A thin lens made of glass (refractive index = 1.5) of focal length $$f = 16$$ cm is immersed in a liquid of refractive index 1.42. If its focal length in liquid is $$f_l$$, then the ratio $$f_l/f$$ is closest to the integer:

First of all, for any thin spherical lens we use the lens-maker’s formula, which in its general (two-medium) form is stated as

$$\frac1f=\left(\frac{n_2}{n_1}-1\right)\!\left(\frac1{R_1}-\frac1{R_2}\right),$$

where $$n_1$$ is the refractive index of the surrounding medium, $$n_2$$ is the refractive index of the lens material and $$R_1,\,R_2$$ are the radii of curvature of its two surfaces. The factor

$$K=\left(\frac1{R_1}-\frac1{R_2}\right)$$

depends only on the geometry of the lens and therefore stays the same no matter which medium the lens is placed in.

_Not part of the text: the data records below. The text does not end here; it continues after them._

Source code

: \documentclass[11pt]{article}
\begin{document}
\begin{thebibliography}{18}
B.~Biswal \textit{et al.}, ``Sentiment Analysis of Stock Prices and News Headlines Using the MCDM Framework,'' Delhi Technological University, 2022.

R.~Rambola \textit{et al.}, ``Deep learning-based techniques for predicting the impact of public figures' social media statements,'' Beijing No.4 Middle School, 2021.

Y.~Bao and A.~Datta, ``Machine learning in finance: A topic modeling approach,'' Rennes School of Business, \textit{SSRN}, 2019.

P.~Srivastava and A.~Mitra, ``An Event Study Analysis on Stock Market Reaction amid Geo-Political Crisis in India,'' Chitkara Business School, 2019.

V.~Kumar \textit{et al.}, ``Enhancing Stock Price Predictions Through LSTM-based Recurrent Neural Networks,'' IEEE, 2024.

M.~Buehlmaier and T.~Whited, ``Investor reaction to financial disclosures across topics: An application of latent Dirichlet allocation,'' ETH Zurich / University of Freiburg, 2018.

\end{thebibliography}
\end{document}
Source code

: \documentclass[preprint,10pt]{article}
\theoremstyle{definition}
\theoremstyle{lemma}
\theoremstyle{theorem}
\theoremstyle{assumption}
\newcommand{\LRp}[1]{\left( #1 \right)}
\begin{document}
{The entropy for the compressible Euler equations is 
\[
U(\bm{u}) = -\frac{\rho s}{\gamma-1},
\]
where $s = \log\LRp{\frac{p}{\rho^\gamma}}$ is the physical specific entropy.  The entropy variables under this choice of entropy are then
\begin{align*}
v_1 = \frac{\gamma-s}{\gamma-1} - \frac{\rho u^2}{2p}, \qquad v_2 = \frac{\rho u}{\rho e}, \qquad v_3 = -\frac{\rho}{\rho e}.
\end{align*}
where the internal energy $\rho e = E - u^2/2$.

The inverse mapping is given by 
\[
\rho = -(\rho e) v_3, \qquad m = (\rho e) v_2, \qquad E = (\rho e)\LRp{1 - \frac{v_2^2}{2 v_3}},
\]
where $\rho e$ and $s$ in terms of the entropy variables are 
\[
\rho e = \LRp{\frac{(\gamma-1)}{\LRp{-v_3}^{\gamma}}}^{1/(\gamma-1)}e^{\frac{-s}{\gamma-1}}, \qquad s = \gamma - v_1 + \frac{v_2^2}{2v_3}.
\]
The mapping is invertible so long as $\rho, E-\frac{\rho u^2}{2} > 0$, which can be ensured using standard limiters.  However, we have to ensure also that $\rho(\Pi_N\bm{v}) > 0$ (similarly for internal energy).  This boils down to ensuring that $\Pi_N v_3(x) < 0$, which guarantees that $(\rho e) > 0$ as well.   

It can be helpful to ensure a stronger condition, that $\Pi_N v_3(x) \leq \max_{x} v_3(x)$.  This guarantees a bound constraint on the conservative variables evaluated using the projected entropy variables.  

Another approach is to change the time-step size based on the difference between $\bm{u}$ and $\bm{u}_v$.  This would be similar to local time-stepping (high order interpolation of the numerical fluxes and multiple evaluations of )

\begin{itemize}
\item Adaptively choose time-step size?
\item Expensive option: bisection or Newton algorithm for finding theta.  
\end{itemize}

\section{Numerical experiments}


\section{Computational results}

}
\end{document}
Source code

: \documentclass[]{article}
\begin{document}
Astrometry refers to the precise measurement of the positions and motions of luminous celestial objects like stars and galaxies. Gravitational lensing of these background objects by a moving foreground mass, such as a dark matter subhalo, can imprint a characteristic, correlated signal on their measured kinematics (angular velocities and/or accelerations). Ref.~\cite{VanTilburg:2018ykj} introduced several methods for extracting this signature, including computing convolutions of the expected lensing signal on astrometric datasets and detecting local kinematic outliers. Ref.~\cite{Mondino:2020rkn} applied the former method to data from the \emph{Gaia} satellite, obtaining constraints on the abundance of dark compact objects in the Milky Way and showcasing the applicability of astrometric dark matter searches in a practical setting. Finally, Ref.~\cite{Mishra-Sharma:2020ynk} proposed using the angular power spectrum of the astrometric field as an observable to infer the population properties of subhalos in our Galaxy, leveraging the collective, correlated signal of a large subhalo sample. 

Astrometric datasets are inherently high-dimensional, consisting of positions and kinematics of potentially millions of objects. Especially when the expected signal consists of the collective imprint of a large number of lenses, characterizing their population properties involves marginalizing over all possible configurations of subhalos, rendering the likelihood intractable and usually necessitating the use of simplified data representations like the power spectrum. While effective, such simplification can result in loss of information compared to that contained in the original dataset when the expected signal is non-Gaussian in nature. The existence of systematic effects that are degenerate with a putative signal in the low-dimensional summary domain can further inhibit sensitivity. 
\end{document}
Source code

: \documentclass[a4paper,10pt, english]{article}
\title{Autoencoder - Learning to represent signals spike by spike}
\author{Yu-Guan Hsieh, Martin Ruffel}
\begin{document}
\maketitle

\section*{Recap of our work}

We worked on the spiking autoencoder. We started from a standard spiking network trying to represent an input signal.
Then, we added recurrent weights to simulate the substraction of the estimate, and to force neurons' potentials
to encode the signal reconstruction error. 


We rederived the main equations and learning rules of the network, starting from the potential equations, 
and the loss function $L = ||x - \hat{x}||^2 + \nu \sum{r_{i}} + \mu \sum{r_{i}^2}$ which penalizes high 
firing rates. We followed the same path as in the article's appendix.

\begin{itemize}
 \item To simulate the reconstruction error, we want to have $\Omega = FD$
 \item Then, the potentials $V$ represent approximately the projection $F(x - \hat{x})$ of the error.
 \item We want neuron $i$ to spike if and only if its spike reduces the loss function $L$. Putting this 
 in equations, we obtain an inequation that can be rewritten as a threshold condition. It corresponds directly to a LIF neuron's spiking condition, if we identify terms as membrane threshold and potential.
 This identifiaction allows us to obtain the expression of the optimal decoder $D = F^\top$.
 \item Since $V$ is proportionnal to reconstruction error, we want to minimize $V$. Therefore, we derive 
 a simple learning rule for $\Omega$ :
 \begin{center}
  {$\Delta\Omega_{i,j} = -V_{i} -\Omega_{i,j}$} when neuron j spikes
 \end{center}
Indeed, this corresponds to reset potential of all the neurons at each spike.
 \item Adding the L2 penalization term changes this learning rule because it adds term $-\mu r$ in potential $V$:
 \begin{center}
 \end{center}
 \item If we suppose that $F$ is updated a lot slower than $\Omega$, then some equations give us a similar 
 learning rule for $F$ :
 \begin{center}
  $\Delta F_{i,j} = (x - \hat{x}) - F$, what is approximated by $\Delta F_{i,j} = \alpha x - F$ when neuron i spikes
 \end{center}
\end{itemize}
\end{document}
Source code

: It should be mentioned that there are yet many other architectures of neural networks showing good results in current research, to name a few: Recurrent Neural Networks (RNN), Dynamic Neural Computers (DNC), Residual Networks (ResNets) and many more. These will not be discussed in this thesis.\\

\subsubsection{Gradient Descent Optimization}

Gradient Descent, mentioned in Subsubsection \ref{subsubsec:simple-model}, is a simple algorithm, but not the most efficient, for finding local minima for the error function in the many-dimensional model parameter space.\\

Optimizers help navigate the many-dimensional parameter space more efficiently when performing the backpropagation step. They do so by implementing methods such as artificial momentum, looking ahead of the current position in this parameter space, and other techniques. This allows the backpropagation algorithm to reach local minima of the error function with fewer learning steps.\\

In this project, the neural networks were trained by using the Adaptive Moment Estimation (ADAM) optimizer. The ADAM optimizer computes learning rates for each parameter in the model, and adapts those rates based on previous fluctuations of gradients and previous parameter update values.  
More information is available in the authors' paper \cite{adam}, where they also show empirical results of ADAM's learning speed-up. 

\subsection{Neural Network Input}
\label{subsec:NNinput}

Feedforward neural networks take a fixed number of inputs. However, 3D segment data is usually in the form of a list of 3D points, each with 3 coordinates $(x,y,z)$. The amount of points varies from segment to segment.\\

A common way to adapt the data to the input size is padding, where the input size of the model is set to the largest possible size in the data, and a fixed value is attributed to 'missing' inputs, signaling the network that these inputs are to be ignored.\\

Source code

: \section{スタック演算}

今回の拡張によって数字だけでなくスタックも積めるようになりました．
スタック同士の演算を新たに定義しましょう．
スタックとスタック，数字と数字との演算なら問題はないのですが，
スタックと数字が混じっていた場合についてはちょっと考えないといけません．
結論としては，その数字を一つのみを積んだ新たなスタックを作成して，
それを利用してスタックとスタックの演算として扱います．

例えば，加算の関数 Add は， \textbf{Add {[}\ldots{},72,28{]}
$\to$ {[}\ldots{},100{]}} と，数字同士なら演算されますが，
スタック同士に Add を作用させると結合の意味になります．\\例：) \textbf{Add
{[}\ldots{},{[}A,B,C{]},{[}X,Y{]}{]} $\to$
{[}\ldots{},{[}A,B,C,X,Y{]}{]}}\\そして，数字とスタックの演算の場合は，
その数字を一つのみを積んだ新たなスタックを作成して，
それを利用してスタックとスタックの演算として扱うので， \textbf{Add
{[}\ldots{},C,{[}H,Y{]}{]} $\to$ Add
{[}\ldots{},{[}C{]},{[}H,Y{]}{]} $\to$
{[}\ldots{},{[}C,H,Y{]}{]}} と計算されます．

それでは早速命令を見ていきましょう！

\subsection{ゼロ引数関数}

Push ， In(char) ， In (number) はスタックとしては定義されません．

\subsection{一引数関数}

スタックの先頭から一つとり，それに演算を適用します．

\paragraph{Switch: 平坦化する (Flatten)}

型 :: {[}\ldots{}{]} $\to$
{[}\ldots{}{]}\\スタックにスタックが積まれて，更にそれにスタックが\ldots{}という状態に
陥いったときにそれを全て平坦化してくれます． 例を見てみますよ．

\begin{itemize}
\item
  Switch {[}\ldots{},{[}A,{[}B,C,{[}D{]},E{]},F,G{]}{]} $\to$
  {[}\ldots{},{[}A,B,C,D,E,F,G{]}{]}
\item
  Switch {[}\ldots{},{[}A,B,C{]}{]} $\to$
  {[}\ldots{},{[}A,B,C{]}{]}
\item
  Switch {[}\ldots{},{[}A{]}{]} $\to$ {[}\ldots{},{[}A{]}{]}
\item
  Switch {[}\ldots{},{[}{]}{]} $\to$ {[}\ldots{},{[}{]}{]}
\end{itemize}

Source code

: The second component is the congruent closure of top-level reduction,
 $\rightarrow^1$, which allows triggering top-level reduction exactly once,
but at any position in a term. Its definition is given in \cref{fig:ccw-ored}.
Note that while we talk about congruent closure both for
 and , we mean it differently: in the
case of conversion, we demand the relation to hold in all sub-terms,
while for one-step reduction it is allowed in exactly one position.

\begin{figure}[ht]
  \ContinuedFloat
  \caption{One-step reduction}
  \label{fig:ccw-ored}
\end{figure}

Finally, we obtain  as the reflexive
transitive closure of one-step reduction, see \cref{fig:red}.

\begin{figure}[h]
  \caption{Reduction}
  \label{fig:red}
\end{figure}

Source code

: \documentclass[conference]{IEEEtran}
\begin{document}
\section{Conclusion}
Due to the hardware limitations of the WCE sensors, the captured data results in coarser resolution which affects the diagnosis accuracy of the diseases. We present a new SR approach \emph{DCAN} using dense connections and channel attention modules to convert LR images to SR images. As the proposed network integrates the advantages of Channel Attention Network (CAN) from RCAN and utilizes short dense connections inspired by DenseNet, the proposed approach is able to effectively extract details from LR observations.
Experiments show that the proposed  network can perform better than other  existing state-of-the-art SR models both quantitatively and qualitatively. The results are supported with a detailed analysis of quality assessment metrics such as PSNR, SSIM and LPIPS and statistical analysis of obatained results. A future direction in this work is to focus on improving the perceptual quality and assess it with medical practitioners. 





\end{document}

For the given lens in air (whose refractive index we take as $$n_{\text{air}}=1$$) we are supplied with the focal length $$f=16\ \text{cm}$$. Substituting $$n_1=1$$ and $$n_2=1.5$$ in the formula, we write

$$\frac1f=\left(\frac{1.5}{1}-1\right)K=(1.5-1)\,K=0.5\,K.$$

So we can express the unknown constant $$K$$ as

$$K=\frac1f\;\frac1{0.5}=\frac1f\;\times2=\frac{2}{f}.$$

Now the same lens is immersed in a liquid of refractive index $$n_l=1.42$$. The surrounding medium is no longer air, so we must insert $$n_1=1.42$$ while the lens material retains $$n_2=1.5$$. Calling the new focal length $$f_l$$, the formula becomes

$$\frac1{f_l}=\left(\frac{1.5}{1.42}-1\right)K.$$

Evaluate the bracket first:

$$\frac{1.5}{1.42}=1.056338,\qquad 1.056338-1=0.056338.$$

Hence

$$\frac1{f_l}=0.056338\,K.$$

But we already have $$K=\dfrac{2}{f}$$, so we substitute:

$$\frac1{f_l}=0.056338\,\frac{2}{f}=\frac{0.112676}{f}.$$

Taking the reciprocal on both sides gives

$$f_l=\frac{f}{0.112676}.$$

Therefore the desired ratio $$\dfrac{f_l}{f}$$ is just the denominator of the right-hand side:

$$\frac{f_l}{f}=\frac1{0.112676}=8.875\;(\text{approximately}).$$

This numerical value is closest to the integer 9.

Hence, the correct answer is Option B.